### Data under study

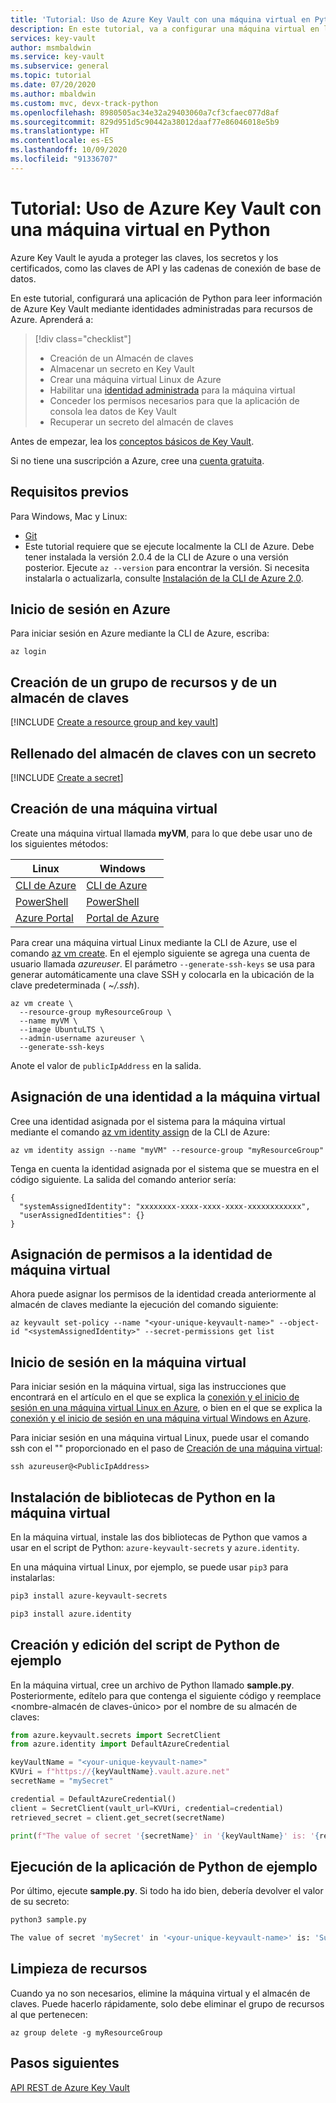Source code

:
```yaml
---
title: 'Tutorial: Uso de Azure Key Vault con una máquina virtual en Python | Microsoft Docs'
description: En este tutorial, va a configurar una máquina virtual en la aplicación de Python para que lea un secreto de su almacén de claves.
services: key-vault
author: msmbaldwin
ms.service: key-vault
ms.subservice: general
ms.topic: tutorial
ms.date: 07/20/2020
ms.author: mbaldwin
ms.custom: mvc, devx-track-python
ms.openlocfilehash: 8980505ac34e32a29403060a7cf3cfaec077d8af
ms.sourcegitcommit: 829d951d5c90442a38012daaf77e86046018e5b9
ms.translationtype: HT
ms.contentlocale: es-ES
ms.lasthandoff: 10/09/2020
ms.locfileid: "91336707"
---
```

# <a name="tutorial-use-azure-key-vault-with-a-virtual-machine-in-python"></a>Tutorial: Uso de Azure Key Vault con una máquina virtual en Python

Azure Key Vault le ayuda a proteger las claves, los secretos y los certificados, como las claves de API y las cadenas de conexión de base de datos.

En este tutorial, configurará una aplicación de Python para leer información de Azure Key Vault mediante identidades administradas para recursos de Azure. Aprenderá a:

> [!div class="checklist"]
> * Creación de un Almacén de claves
> * Almacenar un secreto en Key Vault
> * Crear una máquina virtual Linux de Azure
> * Habilitar una [identidad administrada](../../active-directory/managed-identities-azure-resources/overview.md) para la máquina virtual
> * Conceder los permisos necesarios para que la aplicación de consola lea datos de Key Vault
> * Recuperar un secreto del almacén de claves

Antes de empezar, lea los [conceptos básicos de Key Vault](basic-concepts.md). 

Si no tiene una suscripción a Azure, cree una [cuenta gratuita](https://azure.microsoft.com/free/?WT.mc_id=A261C142F).

## <a name="prerequisites"></a>Requisitos previos

Para Windows, Mac y Linux:
  * [Git](https://git-scm.com/downloads)
  * Este tutorial requiere que se ejecute localmente la CLI de Azure. Debe tener instalada la versión 2.0.4 de la CLI de Azure o una versión posterior. Ejecute `az --version` para encontrar la versión. Si necesita instalarla o actualizarla, consulte [Instalación de la CLI de Azure 2.0](/cli/azure/install-azure-cli).

## <a name="log-in-to-azure"></a>Inicio de sesión en Azure

Para iniciar sesión en Azure mediante la CLI de Azure, escriba:

```azurecli
az login
```

## <a name="create-a-resource-group-and-key-vault"></a>Creación de un grupo de recursos y de un almacén de claves

[!INCLUDE [Create a resource group and key vault](../../../includes/key-vault-rg-kv-creation.md)]

## <a name="populate-your-key-vault-with-a-secret"></a>Rellenado del almacén de claves con un secreto

[!INCLUDE [Create a secret](../../../includes/key-vault-create-secret.md)]

## <a name="create-a-virtual-machine"></a>Creación de una máquina virtual

Create una máquina virtual llamada **myVM**, para lo que debe usar uno de los siguientes métodos:

| Linux | Windows |
|--|--|
| [CLI de Azure](../../virtual-machines/linux/quick-create-cli.md) | [CLI de Azure](../../virtual-machines/windows/quick-create-cli.md) |
| [PowerShell](../../virtual-machines/linux/quick-create-powershell.md) | [PowerShell](../../virtual-machines/windows/quick-create-powershell.md) |
| [Azure Portal](../../virtual-machines/linux/quick-create-portal.md) | [Portal de Azure](../../virtual-machines/windows/quick-create-portal.md) |

Para crear una máquina virtual Linux mediante la CLI de Azure, use el comando [az vm create](/cli/azure/vm).  En el ejemplo siguiente se agrega una cuenta de usuario llamada *azureuser*. El parámetro `--generate-ssh-keys` se usa para generar automáticamente una clave SSH y colocarla en la ubicación de la clave predeterminada ( *~/.ssh*). 

```azurecli-interactive
az vm create \
  --resource-group myResourceGroup \
  --name myVM \
  --image UbuntuLTS \
  --admin-username azureuser \
  --generate-ssh-keys
```

Anote el valor de `publicIpAddress` en la salida.

## <a name="assign-an-identity-to-the-vm"></a>Asignación de una identidad a la máquina virtual

Cree una identidad asignada por el sistema para la máquina virtual mediante el comando [az vm identity assign](/cli/azure/vm/identity?view=azure-cli-latest#az-vm-identity-assign) de la CLI de Azure:

```azurecli
az vm identity assign --name "myVM" --resource-group "myResourceGroup"
```

Tenga en cuenta la identidad asignada por el sistema que se muestra en el código siguiente. La salida del comando anterior sería: 

```output
{
  "systemAssignedIdentity": "xxxxxxxx-xxxx-xxxx-xxxx-xxxxxxxxxxxx",
  "userAssignedIdentities": {}
}
```

## <a name="assign-permissions-to-the-vm-identity"></a>Asignación de permisos a la identidad de máquina virtual

Ahora puede asignar los permisos de la identidad creada anteriormente al almacén de claves mediante la ejecución del comando siguiente:

```azurecli
az keyvault set-policy --name "<your-unique-keyvault-name>" --object-id "<systemAssignedIdentity>" --secret-permissions get list
```

## <a name="log-in-to-the-vm"></a>Inicio de sesión en la máquina virtual

Para iniciar sesión en la máquina virtual, siga las instrucciones que encontrará en el artículo en el que se explica la [conexión y el inicio de sesión en una máquina virtual Linux en Azure](../../virtual-machines/linux/login-using-aad.md), o bien en el que se explica la [conexión y el inicio de sesión en una máquina virtual Windows en Azure](../../virtual-machines/windows/connect-logon.md).


Para iniciar sesión en una máquina virtual Linux, puede usar el comando ssh con el "<publicIpAddress>" proporcionado en el paso de [Creación de una máquina virtual](#create-a-virtual-machine):

```terminal
ssh azureuser@<PublicIpAddress>
```

## <a name="install-python-libraries-on-the-vm"></a>Instalación de bibliotecas de Python en la máquina virtual

En la máquina virtual, instale las dos bibliotecas de Python que vamos a usar en el script de Python: `azure-keyvault-secrets` y `azure.identity`.  

En una máquina virtual Linux, por ejemplo, se puede usar `pip3` para instalarlas:

```bash
pip3 install azure-keyvault-secrets

pip3 install azure.identity
```

## <a name="create-and-edit-the-sample-python-script"></a>Creación y edición del script de Python de ejemplo

En la máquina virtual, cree un archivo de Python llamado **sample.py**. Posteriormente, edítelo para que contenga el siguiente código y reemplace <nombre-almacén de claves-único> por el nombre de su almacén de claves:

```python
from azure.keyvault.secrets import SecretClient
from azure.identity import DefaultAzureCredential

keyVaultName = "<your-unique-keyvault-name>"
KVUri = f"https://{keyVaultName}.vault.azure.net"
secretName = "mySecret"

credential = DefaultAzureCredential()
client = SecretClient(vault_url=KVUri, credential=credential)
retrieved_secret = client.get_secret(secretName)

print(f"The value of secret '{secretName}' in '{keyVaultName}' is: '{retrieved_secret.value}'")
```

## <a name="run-the-sample-python-app"></a>Ejecución de la aplicación de Python de ejemplo

Por último, ejecute **sample.py**. Si todo ha ido bien, debería devolver el valor de su secreto:

```bash
python3 sample.py

The value of secret 'mySecret' in '<your-unique-keyvault-name>' is: 'Success!'
```

## <a name="clean-up-resources"></a>Limpieza de recursos

Cuando ya no son necesarios, elimine la máquina virtual y el almacén de claves.  Puede hacerlo rápidamente, solo debe eliminar el grupo de recursos al que pertenecen:

```azurecli
az group delete -g myResourceGroup
```

## <a name="next-steps"></a>Pasos siguientes

[API REST de Azure Key Vault](https://docs.microsoft.com/rest/api/keyvault/)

######

*Problem to solve*. The records above should be copied word for word, with the pictures left out.

*Response to this exercise*.
Source code

:
```yaml
---
title: 'Tutorial: Uso de Azure Key Vault con una máquina virtual en Python | Microsoft Docs'
description: En este tutorial, va a configurar una máquina virtual en la aplicación de Python para que lea un secreto de su almacén de claves.
services: key-vault
author: msmbaldwin
ms.service: key-vault
ms.subservice: general
ms.topic: tutorial
ms.date: 07/20/2020
ms.author: mbaldwin
ms.custom: mvc, devx-track-python
ms.openlocfilehash: 8980505ac34e32a29403060a7cf3cfaec077d8af
ms.sourcegitcommit: 829d951d5c90442a38012daaf77e86046018e5b9
ms.translationtype: HT
ms.contentlocale: es-ES
ms.lasthandoff: 10/09/2020
ms.locfileid: "91336707"
---
```

# <a name="tutorial-use-azure-key-vault-with-a-virtual-machine-in-python"></a>Tutorial: Uso de Azure Key Vault con una máquina virtual en Python

Azure Key Vault le ayuda a proteger las claves, los secretos y los certificados, como las claves de API y las cadenas de conexión de base de datos.

En este tutorial, configurará una aplicación de Python para leer información de Azure Key Vault mediante identidades administradas para recursos de Azure. Aprenderá a:

> [!div class="checklist"]
> * Creación de un Almacén de claves
> * Almacenar un secreto en Key Vault
> * Crear una máquina virtual Linux de Azure
> * Habilitar una [identidad administrada](../../active-directory/managed-identities-azure-resources/overview.md) para la máquina virtual
> * Conceder los permisos necesarios para que la aplicación de consola lea datos de Key Vault
> * Recuperar un secreto del almacén de claves

Antes de empezar, lea los [conceptos básicos de Key Vault](basic-concepts.md). 

Si no tiene una suscripción a Azure, cree una [cuenta gratuita](https://azure.microsoft.com/free/?WT.mc_id=A261C142F).

## <a name="prerequisites"></a>Requisitos previos

Para Windows, Mac y Linux:
  * [Git](https://git-scm.com/downloads)
  * Este tutorial requiere que se ejecute localmente la CLI de Azure. Debe tener instalada la versión 2.0.4 de la CLI de Azure o una versión posterior. Ejecute `az --version` para encontrar la versión. Si necesita instalarla o actualizarla, consulte [Instalación de la CLI de Azure 2.0](/cli/azure/install-azure-cli).

## <a name="log-in-to-azure"></a>Inicio de sesión en Azure

Para iniciar sesión en Azure mediante la CLI de Azure, escriba:

```azurecli
az login
```

## <a name="create-a-resource-group-and-key-vault"></a>Creación de un grupo de recursos y de un almacén de claves

[!INCLUDE [Create a resource group and key vault](../../../includes/key-vault-rg-kv-creation.md)]

## <a name="populate-your-key-vault-with-a-secret"></a>Rellenado del almacén de claves con un secreto

[!INCLUDE [Create a secret](../../../includes/key-vault-create-secret.md)]

## <a name="create-a-virtual-machine"></a>Creación de una máquina virtual

Create una máquina virtual llamada **myVM**, para lo que debe usar uno de los siguientes métodos:

| Linux | Windows |
|--|--|
| [CLI de Azure](../../virtual-machines/linux/quick-create-cli.md) | [CLI de Azure](../../virtual-machines/windows/quick-create-cli.md) |
| [PowerShell](../../virtual-machines/linux/quick-create-powershell.md) | [PowerShell](../../virtual-machines/windows/quick-create-powershell.md) |
| [Azure Portal](../../virtual-machines/linux/quick-create-portal.md) | [Portal de Azure](../../virtual-machines/windows/quick-create-portal.md) |

Para crear una máquina virtual Linux mediante la CLI de Azure, use el comando [az vm create](/cli/azure/vm).  En el ejemplo siguiente se agrega una cuenta de usuario llamada *azureuser*. El parámetro `--generate-ssh-keys` se usa para generar automáticamente una clave SSH y colocarla en la ubicación de la clave predeterminada ( *~/.ssh*). 

```azurecli-interactive
az vm create \
  --resource-group myResourceGroup \
  --name myVM \
  --image UbuntuLTS \
  --admin-username azureuser \
  --generate-ssh-keys
```

Anote el valor de `publicIpAddress` en la salida.

## <a name="assign-an-identity-to-the-vm"></a>Asignación de una identidad a la máquina virtual

Cree una identidad asignada por el sistema para la máquina virtual mediante el comando [az vm identity assign](/cli/azure/vm/identity?view=azure-cli-latest#az-vm-identity-assign) de la CLI de Azure:

```azurecli
az vm identity assign --name "myVM" --resource-group "myResourceGroup"
```

Tenga en cuenta la identidad asignada por el sistema que se muestra en el código siguiente. La salida del comando anterior sería: 

```output
{
  "systemAssignedIdentity": "xxxxxxxx-xxxx-xxxx-xxxx-xxxxxxxxxxxx",
  "userAssignedIdentities": {}
}
```

## <a name="assign-permissions-to-the-vm-identity"></a>Asignación de permisos a la identidad de máquina virtual

Ahora puede asignar los permisos de la identidad creada anteriormente al almacén de claves mediante la ejecución del comando siguiente:

```azurecli
az keyvault set-policy --name "<your-unique-keyvault-name>" --object-id "<systemAssignedIdentity>" --secret-permissions get list
```

## <a name="log-in-to-the-vm"></a>Inicio de sesión en la máquina virtual

Para iniciar sesión en la máquina virtual, siga las instrucciones que encontrará en el artículo en el que se explica la [conexión y el inicio de sesión en una máquina virtual Linux en Azure](../../virtual-machines/linux/login-using-aad.md), o bien en el que se explica la [conexión y el inicio de sesión en una máquina virtual Windows en Azure](../../virtual-machines/windows/connect-logon.md).


Para iniciar sesión en una máquina virtual Linux, puede usar el comando ssh con el "<publicIpAddress>" proporcionado en el paso de [Creación de una máquina virtual](#create-a-virtual-machine):

```terminal
ssh azureuser@<PublicIpAddress>
```

## <a name="install-python-libraries-on-the-vm"></a>Instalación de bibliotecas de Python en la máquina virtual

En la máquina virtual, instale las dos bibliotecas de Python que vamos a usar en el script de Python: `azure-keyvault-secrets` y `azure.identity`.  

En una máquina virtual Linux, por ejemplo, se puede usar `pip3` para instalarlas:

```bash
pip3 install azure-keyvault-secrets

pip3 install azure.identity
```

## <a name="create-and-edit-the-sample-python-script"></a>Creación y edición del script de Python de ejemplo

En la máquina virtual, cree un archivo de Python llamado **sample.py**. Posteriormente, edítelo para que contenga el siguiente código y reemplace <nombre-almacén de claves-único> por el nombre de su almacén de claves:

```python
from azure.keyvault.secrets import SecretClient
from azure.identity import DefaultAzureCredential

keyVaultName = "<your-unique-keyvault-name>"
KVUri = f"https://{keyVaultName}.vault.azure.net"
secretName = "mySecret"

credential = DefaultAzureCredential()
client = SecretClient(vault_url=KVUri, credential=credential)
retrieved_secret = client.get_secret(secretName)

print(f"The value of secret '{secretName}' in '{keyVaultName}' is: '{retrieved_secret.value}'")
```

## <a name="run-the-sample-python-app"></a>Ejecución de la aplicación de Python de ejemplo

Por último, ejecute **sample.py**. Si todo ha ido bien, debería devolver el valor de su secreto:

```bash
python3 sample.py

The value of secret 'mySecret' in '<your-unique-keyvault-name>' is: 'Success!'
```

## <a name="clean-up-resources"></a>Limpieza de recursos

Cuando ya no son necesarios, elimine la máquina virtual y el almacén de claves.  Puede hacerlo rápidamente, solo debe eliminar el grupo de recursos al que pertenecen:

```azurecli
az group delete -g myResourceGroup
```

## <a name="next-steps"></a>Pasos siguientes

[API REST de Azure Key Vault](https://docs.microsoft.com/rest/api/keyvault/)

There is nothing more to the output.